» Work to be completed
Count every line below that holds "Efficient". The answer is the number alone.

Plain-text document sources
⁂

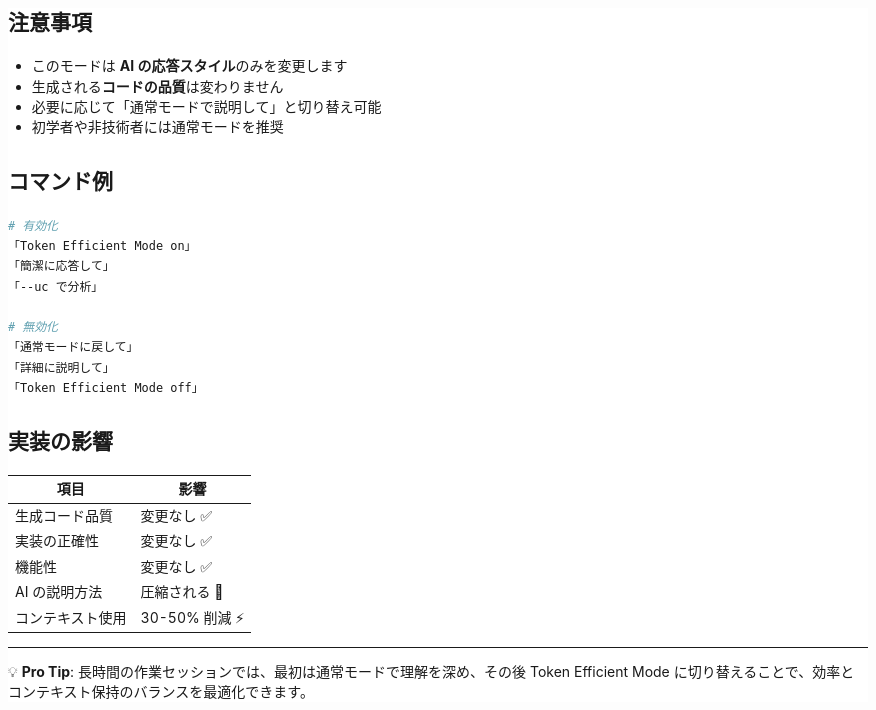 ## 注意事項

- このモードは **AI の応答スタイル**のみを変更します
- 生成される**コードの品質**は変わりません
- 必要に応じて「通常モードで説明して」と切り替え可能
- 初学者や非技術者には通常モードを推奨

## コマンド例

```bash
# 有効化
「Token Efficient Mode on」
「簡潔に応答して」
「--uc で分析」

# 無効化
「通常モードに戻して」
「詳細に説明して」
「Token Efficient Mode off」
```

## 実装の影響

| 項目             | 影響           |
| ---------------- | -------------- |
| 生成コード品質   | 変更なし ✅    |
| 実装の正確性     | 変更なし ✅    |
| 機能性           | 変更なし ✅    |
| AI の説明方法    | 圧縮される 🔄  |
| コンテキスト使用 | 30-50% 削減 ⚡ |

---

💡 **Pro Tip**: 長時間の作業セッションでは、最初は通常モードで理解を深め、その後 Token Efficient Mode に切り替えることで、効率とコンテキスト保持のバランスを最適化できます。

⁂

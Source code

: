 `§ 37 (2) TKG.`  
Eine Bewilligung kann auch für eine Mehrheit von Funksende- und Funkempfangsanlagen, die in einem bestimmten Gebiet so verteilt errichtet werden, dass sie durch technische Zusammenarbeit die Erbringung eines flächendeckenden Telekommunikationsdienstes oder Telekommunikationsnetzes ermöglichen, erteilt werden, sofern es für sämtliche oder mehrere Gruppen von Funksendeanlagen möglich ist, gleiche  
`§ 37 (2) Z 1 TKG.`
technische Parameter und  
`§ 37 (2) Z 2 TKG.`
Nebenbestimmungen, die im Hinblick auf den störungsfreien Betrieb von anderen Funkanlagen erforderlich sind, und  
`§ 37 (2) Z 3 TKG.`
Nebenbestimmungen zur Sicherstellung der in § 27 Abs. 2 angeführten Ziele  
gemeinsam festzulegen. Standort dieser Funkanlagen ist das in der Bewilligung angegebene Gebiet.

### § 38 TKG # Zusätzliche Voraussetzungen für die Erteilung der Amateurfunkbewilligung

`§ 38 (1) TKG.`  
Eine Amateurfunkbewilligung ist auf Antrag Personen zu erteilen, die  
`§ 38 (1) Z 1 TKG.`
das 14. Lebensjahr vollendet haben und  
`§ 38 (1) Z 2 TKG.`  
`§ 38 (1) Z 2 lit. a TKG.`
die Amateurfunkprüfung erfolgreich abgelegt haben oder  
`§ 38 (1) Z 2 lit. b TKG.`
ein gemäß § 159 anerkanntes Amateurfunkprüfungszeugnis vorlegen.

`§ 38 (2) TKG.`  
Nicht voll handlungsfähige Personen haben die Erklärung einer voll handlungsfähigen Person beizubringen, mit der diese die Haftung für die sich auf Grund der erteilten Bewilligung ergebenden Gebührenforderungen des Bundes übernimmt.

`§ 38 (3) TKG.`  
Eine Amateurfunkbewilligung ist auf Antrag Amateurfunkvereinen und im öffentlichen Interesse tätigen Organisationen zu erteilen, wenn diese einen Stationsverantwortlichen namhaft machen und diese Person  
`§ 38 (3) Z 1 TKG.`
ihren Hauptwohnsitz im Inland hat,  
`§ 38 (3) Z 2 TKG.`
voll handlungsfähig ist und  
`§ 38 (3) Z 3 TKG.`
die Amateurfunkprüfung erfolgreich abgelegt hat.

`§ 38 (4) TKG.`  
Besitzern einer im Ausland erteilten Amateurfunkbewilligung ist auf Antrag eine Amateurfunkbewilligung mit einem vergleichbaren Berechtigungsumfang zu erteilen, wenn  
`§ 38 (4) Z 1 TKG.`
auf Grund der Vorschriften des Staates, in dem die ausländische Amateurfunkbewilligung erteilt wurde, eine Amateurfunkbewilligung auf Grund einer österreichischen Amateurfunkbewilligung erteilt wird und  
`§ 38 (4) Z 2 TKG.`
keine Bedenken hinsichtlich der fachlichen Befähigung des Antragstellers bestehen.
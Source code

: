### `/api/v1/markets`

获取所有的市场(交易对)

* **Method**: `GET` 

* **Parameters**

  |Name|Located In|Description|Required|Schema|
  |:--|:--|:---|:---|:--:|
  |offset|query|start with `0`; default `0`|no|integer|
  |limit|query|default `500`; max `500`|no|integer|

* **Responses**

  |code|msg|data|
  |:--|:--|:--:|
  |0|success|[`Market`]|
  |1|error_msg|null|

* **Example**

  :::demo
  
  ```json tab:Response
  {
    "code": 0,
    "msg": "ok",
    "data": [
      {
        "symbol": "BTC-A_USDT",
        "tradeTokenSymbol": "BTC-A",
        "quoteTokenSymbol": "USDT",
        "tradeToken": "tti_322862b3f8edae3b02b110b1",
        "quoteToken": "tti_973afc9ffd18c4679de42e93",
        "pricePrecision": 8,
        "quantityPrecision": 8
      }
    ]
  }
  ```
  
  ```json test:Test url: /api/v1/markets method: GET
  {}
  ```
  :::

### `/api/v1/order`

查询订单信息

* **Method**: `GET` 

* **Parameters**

⁂

» Response for this exercise
3